6.3 Restricting improper cross-examination and sexual history evidence
As noted above, Malawi has no specific provisions covering the improper cross-examination or sexual history evidence in respect of vulnerable witnesses. In this context the common law is useful. There is no doubt that the common law rules of cross-examination contain sufficient authority to enable judges to control improper questioning. In addition, section 214(5) of the CP & EC, which stipulates that cross-examination must relate to relevant facts, appears to have codified the common law position and can also be useful in this regard. Such provisions on relevance may also be used to exclude sexual history evidence which generally is excluded for being irrelevant. Section 215(3) of the same Act goes further to state that the court may forbid any question that it considers indecent or scandalous. All these provisions may be used by the court to restrain the unnecessary and offensive cross-examination of vulnerable witnesses.

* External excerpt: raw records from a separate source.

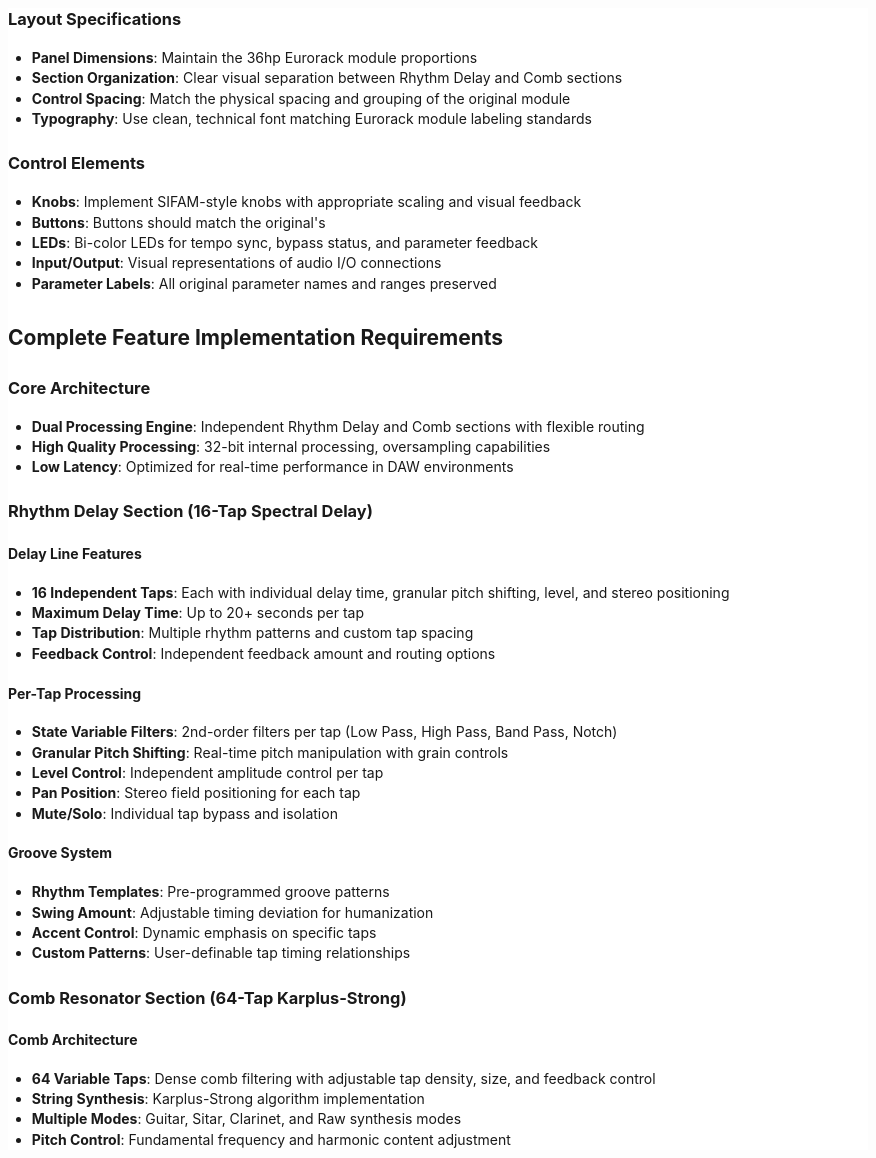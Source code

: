 ### Layout Specifications
- **Panel Dimensions**: Maintain the 36hp Eurorack module proportions
- **Section Organization**: Clear visual separation between Rhythm Delay and Comb sections
- **Control Spacing**: Match the physical spacing and grouping of the original module
- **Typography**: Use clean, technical font matching Eurorack module labeling standards

### Control Elements
- **Knobs**: Implement SIFAM-style knobs with appropriate scaling and visual feedback
- **Buttons**: Buttons should match the original's 
- **LEDs**: Bi-color LEDs for tempo sync, bypass status, and parameter feedback
- **Input/Output**: Visual representations of audio I/O connections
- **Parameter Labels**: All original parameter names and ranges preserved

## Complete Feature Implementation Requirements

### Core Architecture
- **Dual Processing Engine**: Independent Rhythm Delay and Comb sections with flexible routing
- **High Quality Processing**: 32-bit internal processing, oversampling capabilities
- **Low Latency**: Optimized for real-time performance in DAW environments

### Rhythm Delay Section (16-Tap Spectral Delay)

#### Delay Line Features
- **16 Independent Taps**: Each with individual delay time, granular pitch shifting, level, and stereo positioning
- **Maximum Delay Time**: Up to 20+ seconds per tap
- **Tap Distribution**: Multiple rhythm patterns and custom tap spacing
- **Feedback Control**: Independent feedback amount and routing options

#### Per-Tap Processing
- **State Variable Filters**: 2nd-order filters per tap (Low Pass, High Pass, Band Pass, Notch)
- **Granular Pitch Shifting**: Real-time pitch manipulation with grain controls
- **Level Control**: Independent amplitude control per tap
- **Pan Position**: Stereo field positioning for each tap
- **Mute/Solo**: Individual tap bypass and isolation

#### Groove System
- **Rhythm Templates**: Pre-programmed groove patterns
- **Swing Amount**: Adjustable timing deviation for humanization
- **Accent Control**: Dynamic emphasis on specific taps
- **Custom Patterns**: User-definable tap timing relationships

### Comb Resonator Section (64-Tap Karplus-Strong)

#### Comb Architecture
- **64 Variable Taps**: Dense comb filtering with adjustable tap density, size, and feedback control
- **String Synthesis**: Karplus-Strong algorithm implementation
- **Multiple Modes**: Guitar, Sitar, Clarinet, and Raw synthesis modes
- **Pitch Control**: Fundamental frequency and harmonic content adjustment
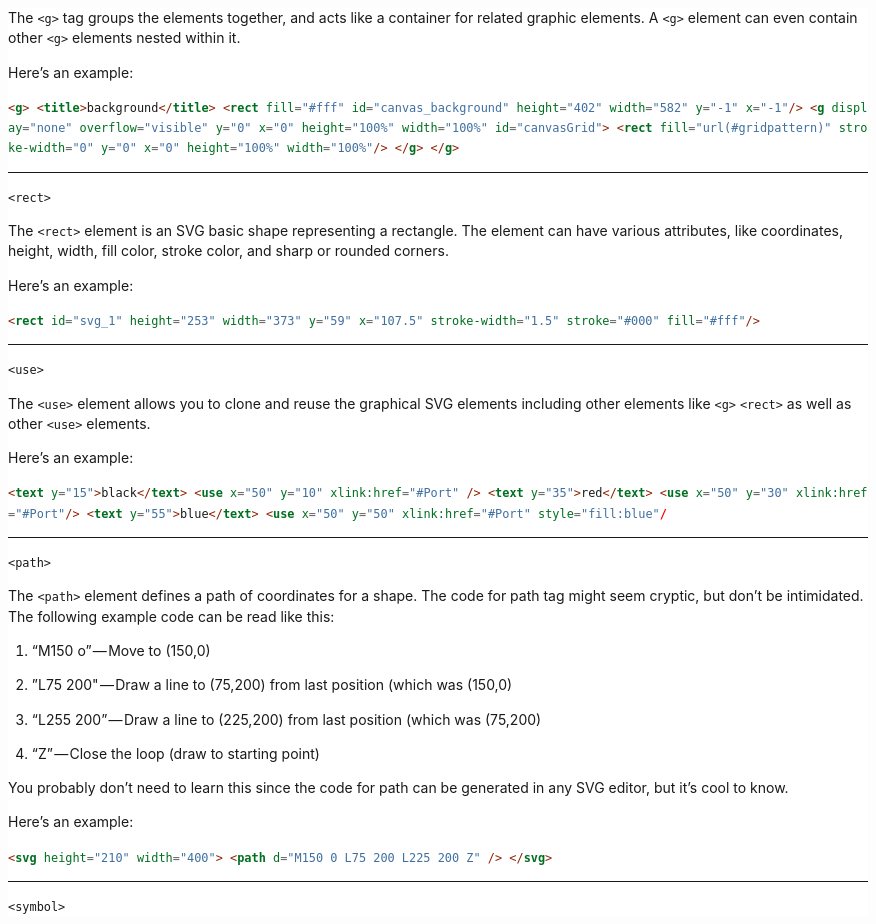 The `<g>` tag groups the elements together, and acts like a container for related graphic elements. A `<g>` element can even contain other `<g>` elements nested within it.

Here’s an example:
```html
<g> <title>background</title> <rect fill="#fff" id="canvas_background" height="402" width="582" y="-1" x="-1"/> <g display="none" overflow="visible" y="0" x="0" height="100%" width="100%" id="canvasGrid"> <rect fill="url(#gridpattern)" stroke-width="0" y="0" x="0" height="100%" width="100%"/> </g> </g>
```
---
`<rect>`

The `<rect>` element is an SVG basic shape representing a rectangle. The element can have various attributes, like coordinates, height, width, fill color, stroke color, and sharp or rounded corners.

Here’s an example:
```html
<rect id="svg_1" height="253" width="373" y="59" x="107.5" stroke-width="1.5" stroke="#000" fill="#fff"/>
```
---
`<use>`

The `<use>` element allows you to clone and reuse the graphical SVG elements including other elements like `<g>` `<rect>` as well as other `<use>` elements.

Here’s an example:

```html
<text y="15">black</text> <use x="50" y="10" xlink:href="#Port" /> <text y="35">red</text> <use x="50" y="30" xlink:href="#Port"/> <text y="55">blue</text> <use x="50" y="50" xlink:href="#Port" style="fill:blue"/
```
---
`<path>`

The `<path>` element defines a path of coordinates for a shape. The code for path tag might seem cryptic, but don’t be intimidated. The following example code can be read like this:

1. “M150 o” — Move to (150,0)

2. ”L75 200" — Draw a line to (75,200) from last position (which was (150,0)

3. “L255 200” — Draw a line to (225,200) from last position (which was (75,200)

4. “Z” — Close the loop (draw to starting point)

You probably don’t need to learn this since the code for path can be generated in any SVG editor, but it’s cool to know.

Here’s an example:
```html
<svg height="210" width="400"> <path d="M150 0 L75 200 L225 200 Z" /> </svg>
```
---
`<symbol>`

More important than the common law and the CP & EC provisions, the Malawian Constitution guarantees the right to privacy and the right not to be subjected to any inhuman or degrading treatment. It provides further that ‘in any judicial proceedings respect for human dignity shall be guaranteed’. It is submitted that these constitutional guarantees may be used by courts to protect vulnerable witnesses by curtailing offensive cross-examination which intrudes on the witness’s privacy or otherwise is degrading. As previously indicated, this is an allowable limitation of the right to a fair trial.
A concern can be raised that, due to the nature of the adversarial system, the judge, by intervening to stop what is perceived as improper questioning, may confuse the process since he is not in control of the evidence available so as to know where a line of cross-examination might be leading. However, this may not be a significant problem in the Malawian context as the typical defendant is unrepresented and has no cross-examination techniques or structure as to suffer confusion through the judge’s intervention.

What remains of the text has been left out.